● **Work required**
Find how many lines in the entries below carry the word "langle" and answer with only that figure.

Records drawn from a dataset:
--

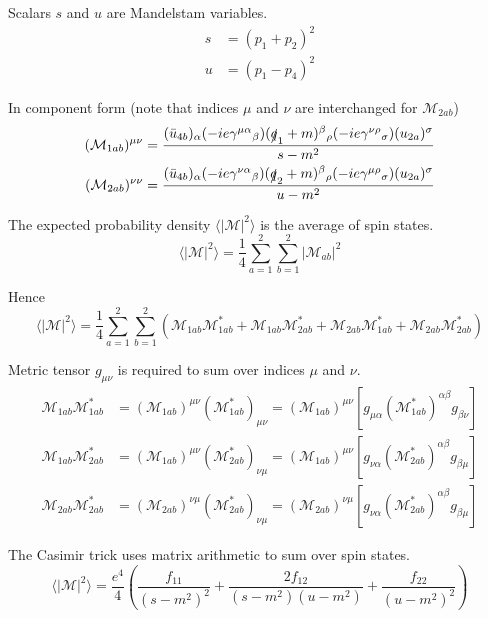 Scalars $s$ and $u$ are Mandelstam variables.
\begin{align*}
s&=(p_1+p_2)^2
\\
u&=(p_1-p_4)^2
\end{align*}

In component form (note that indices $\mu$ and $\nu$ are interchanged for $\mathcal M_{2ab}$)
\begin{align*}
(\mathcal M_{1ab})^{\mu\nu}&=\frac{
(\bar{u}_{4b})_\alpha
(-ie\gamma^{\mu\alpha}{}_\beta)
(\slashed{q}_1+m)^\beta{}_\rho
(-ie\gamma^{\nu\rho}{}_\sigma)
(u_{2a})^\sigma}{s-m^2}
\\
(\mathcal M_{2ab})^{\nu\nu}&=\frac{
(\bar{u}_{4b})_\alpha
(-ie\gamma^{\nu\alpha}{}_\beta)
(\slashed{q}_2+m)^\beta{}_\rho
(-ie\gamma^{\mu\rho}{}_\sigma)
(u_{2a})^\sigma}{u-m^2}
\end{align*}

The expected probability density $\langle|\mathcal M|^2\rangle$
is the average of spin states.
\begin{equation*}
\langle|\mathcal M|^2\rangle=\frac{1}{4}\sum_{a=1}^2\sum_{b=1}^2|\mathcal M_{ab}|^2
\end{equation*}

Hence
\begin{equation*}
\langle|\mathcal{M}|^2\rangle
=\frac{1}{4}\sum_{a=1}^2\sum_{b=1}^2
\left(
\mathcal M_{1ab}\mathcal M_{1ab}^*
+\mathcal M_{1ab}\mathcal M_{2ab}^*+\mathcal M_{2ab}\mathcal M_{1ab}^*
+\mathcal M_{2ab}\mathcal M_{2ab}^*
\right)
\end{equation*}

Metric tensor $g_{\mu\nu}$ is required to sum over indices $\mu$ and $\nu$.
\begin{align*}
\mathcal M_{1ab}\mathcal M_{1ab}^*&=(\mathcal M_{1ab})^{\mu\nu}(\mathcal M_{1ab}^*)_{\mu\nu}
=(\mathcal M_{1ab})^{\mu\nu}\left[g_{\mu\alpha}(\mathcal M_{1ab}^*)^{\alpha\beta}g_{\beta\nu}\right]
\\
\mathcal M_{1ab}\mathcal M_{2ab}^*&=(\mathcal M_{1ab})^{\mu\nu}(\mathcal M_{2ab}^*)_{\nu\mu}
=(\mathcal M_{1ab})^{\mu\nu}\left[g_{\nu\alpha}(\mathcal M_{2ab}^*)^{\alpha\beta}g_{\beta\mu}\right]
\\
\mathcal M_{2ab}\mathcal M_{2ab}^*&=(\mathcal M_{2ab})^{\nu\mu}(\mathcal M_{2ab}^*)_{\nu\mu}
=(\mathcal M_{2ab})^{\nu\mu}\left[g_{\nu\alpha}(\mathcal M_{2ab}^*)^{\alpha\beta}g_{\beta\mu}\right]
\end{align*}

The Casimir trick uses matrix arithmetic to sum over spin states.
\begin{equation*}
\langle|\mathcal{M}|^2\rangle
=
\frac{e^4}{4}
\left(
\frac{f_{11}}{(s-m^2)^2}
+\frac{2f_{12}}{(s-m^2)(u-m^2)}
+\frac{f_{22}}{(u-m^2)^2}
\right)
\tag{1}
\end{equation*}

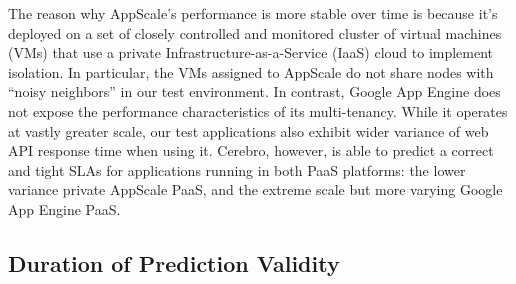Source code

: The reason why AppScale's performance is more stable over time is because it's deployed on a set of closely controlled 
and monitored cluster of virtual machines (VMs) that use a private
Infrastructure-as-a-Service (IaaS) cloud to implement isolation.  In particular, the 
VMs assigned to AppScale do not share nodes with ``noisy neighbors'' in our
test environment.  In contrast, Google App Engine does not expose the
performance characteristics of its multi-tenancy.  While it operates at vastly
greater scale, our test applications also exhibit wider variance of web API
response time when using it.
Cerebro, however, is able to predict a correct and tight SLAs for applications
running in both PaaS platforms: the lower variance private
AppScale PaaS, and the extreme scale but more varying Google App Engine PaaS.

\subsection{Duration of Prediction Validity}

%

--

● **Task output**
4